Ce dernier réalise un monument à la gloire des alsaciens et des lorrains avec les fonds recueillis par le journal Le Matin.


Cette clairière historique est inaugurée le 11 novembre 1922 par Alexandre Millerand, président de la République française.

L'américain Henry Fleming offre alors assez d'argent pour y construire un musée où le wagon de la signature est, par la suite, abrité et montré aux nombreux visiteurs du lieu.

Le musée est inauguré le 11 novembre 1927 en présence du maréchal Foch et du général Weygand.

En 1929, le maréchal Foch décède et, en 1937, sa statue est érigée sur la "Clairière de l'Armistice".

Deux ans plus tard, la France entre en guerre contre l'Allemagne et capitule en 1940. Adolf Hitler fait alors détruire la clairière : les plantations sont arrachées, les allées labourées et le monument est descellé et démonté...

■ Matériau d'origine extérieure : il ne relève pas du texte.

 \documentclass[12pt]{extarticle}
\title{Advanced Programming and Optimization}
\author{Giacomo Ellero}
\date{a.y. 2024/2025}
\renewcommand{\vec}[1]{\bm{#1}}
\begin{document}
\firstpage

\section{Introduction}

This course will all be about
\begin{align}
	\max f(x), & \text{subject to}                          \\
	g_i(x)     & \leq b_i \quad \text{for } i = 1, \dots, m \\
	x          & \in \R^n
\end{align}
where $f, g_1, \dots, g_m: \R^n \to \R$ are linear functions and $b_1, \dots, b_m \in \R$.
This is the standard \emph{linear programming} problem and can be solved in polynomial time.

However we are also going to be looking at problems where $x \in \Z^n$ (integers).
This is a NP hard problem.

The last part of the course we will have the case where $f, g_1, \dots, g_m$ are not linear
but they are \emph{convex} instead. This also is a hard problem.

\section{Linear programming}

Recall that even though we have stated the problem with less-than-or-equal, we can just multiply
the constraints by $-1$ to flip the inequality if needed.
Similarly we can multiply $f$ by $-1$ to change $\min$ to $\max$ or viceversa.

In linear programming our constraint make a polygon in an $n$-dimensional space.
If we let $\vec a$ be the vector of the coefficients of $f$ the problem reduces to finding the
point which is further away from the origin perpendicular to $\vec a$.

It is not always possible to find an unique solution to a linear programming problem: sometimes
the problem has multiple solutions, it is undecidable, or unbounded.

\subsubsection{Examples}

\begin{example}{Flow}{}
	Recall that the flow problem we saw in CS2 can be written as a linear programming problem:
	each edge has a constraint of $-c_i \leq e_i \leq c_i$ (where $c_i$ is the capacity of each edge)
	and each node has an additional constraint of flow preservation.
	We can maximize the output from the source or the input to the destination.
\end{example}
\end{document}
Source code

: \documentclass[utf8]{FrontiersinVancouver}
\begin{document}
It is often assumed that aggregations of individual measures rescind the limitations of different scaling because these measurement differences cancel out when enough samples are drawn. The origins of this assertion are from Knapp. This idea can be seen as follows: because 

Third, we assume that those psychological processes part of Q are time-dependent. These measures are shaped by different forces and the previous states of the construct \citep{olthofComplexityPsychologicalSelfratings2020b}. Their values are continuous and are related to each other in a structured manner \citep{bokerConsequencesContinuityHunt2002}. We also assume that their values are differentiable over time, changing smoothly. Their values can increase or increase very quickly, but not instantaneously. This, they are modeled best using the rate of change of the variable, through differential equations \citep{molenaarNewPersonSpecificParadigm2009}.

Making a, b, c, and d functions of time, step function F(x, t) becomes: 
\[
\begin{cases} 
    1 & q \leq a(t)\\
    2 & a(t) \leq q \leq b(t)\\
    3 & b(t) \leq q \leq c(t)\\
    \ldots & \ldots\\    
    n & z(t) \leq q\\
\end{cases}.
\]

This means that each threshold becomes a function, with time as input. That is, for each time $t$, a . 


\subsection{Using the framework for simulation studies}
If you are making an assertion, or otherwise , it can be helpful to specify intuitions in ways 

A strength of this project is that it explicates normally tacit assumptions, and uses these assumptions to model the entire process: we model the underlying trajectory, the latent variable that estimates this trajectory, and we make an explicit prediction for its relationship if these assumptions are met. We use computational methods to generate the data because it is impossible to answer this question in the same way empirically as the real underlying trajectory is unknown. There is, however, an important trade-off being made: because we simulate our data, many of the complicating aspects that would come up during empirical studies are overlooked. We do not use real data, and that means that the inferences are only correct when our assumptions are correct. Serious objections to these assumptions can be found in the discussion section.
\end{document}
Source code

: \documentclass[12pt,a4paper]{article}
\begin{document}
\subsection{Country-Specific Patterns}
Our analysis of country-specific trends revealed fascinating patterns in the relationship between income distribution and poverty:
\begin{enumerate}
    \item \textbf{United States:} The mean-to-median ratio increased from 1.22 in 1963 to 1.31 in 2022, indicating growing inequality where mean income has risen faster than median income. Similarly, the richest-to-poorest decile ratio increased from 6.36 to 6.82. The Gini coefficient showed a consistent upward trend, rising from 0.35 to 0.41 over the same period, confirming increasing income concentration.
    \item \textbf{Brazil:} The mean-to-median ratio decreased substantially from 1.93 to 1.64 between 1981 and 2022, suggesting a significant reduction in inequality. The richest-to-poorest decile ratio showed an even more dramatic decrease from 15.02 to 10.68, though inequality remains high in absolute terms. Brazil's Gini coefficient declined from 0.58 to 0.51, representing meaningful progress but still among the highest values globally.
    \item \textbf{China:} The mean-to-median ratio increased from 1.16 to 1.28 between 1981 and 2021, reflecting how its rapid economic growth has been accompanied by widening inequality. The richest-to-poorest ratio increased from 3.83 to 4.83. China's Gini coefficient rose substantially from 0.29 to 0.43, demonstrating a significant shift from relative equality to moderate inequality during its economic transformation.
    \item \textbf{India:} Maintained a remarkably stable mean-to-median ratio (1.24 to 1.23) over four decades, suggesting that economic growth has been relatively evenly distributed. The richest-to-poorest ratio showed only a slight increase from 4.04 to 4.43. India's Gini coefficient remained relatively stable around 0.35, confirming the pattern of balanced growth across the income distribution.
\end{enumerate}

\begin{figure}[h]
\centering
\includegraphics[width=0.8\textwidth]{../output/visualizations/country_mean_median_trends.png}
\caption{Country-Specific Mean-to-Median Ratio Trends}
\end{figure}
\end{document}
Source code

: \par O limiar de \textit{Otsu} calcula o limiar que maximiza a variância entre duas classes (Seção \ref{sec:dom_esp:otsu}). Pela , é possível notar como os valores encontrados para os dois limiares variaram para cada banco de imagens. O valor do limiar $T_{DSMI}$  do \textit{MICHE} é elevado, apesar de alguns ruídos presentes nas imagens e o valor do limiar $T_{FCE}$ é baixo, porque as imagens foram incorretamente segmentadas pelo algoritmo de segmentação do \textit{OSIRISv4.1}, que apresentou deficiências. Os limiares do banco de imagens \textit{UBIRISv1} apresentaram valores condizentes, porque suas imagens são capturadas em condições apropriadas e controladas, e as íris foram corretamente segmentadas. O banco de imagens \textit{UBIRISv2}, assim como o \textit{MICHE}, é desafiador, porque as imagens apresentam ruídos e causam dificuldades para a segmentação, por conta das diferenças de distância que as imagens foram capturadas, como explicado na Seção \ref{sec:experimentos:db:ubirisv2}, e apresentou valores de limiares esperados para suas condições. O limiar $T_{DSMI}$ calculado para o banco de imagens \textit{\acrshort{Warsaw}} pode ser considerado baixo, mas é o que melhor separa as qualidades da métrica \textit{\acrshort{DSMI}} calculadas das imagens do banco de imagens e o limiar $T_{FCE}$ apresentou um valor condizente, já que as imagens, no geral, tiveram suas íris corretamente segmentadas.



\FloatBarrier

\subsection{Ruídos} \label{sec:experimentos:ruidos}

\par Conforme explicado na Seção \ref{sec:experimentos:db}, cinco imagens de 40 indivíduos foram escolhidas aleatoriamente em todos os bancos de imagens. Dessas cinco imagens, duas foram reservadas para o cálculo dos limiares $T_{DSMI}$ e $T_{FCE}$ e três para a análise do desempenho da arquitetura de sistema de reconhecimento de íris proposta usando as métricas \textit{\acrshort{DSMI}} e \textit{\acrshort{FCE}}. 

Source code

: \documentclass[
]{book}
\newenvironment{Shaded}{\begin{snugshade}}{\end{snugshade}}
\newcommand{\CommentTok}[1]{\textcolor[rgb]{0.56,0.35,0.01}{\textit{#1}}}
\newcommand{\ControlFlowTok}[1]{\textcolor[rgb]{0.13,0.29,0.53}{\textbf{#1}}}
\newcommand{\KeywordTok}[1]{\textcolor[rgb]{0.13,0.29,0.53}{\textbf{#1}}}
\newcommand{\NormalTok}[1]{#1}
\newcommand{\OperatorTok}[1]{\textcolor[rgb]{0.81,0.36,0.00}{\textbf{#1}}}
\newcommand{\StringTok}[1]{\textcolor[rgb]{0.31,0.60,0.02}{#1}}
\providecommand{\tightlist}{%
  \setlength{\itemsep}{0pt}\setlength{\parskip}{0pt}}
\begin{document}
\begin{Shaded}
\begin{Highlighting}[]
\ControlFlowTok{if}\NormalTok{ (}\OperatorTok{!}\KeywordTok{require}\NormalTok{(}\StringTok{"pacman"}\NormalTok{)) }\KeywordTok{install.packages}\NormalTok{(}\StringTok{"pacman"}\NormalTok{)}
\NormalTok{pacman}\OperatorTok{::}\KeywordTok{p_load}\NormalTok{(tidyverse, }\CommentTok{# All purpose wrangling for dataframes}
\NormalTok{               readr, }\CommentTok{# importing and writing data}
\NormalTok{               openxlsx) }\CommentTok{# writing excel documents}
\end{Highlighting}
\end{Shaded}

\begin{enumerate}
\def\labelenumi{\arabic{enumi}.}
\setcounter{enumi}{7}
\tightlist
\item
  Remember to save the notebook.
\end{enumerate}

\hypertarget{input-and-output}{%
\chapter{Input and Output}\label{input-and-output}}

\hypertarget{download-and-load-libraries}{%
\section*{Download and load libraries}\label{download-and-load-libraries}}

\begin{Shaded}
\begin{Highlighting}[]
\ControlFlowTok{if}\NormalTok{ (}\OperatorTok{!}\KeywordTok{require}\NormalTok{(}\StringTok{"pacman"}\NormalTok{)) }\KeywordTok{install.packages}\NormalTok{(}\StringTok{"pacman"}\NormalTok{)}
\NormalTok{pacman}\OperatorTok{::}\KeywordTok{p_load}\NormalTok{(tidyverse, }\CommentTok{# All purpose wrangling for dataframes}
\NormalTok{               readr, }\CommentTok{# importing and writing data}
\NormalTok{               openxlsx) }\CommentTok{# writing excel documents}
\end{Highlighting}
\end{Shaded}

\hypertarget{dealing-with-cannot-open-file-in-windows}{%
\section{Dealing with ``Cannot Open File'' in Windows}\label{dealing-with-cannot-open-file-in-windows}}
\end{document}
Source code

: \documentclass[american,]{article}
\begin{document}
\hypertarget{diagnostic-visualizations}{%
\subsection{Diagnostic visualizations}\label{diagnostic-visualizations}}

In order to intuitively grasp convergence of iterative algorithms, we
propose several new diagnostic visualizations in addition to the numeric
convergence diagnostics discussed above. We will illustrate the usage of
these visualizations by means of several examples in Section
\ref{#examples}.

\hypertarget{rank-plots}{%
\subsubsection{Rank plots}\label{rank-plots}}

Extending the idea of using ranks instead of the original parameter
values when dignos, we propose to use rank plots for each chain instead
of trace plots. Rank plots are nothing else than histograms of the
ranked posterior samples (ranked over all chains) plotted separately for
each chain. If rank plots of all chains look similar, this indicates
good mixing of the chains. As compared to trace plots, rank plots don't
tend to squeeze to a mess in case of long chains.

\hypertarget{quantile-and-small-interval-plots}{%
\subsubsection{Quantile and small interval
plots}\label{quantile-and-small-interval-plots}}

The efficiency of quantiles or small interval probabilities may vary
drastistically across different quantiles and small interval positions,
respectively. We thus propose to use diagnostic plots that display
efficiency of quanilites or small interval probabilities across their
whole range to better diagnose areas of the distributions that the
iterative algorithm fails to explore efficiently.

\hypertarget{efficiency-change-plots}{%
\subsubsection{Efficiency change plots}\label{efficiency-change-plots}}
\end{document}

Ses pierres et le wagon sont expédiés à Berlin tandis que le musée est entièrement rasé. Hitler laisse la statue de Foch comme témoin de la défaite de la France. Au cours d'un bombardement de Berlin, le wagon est détruit. Le 1er septembre 1944, Compiègne est libérée et, en 1949, une copie du wagon de la signature de l'armistice est réalisée. Elle prend alors place dans le musée qui vient d'être reconstruit.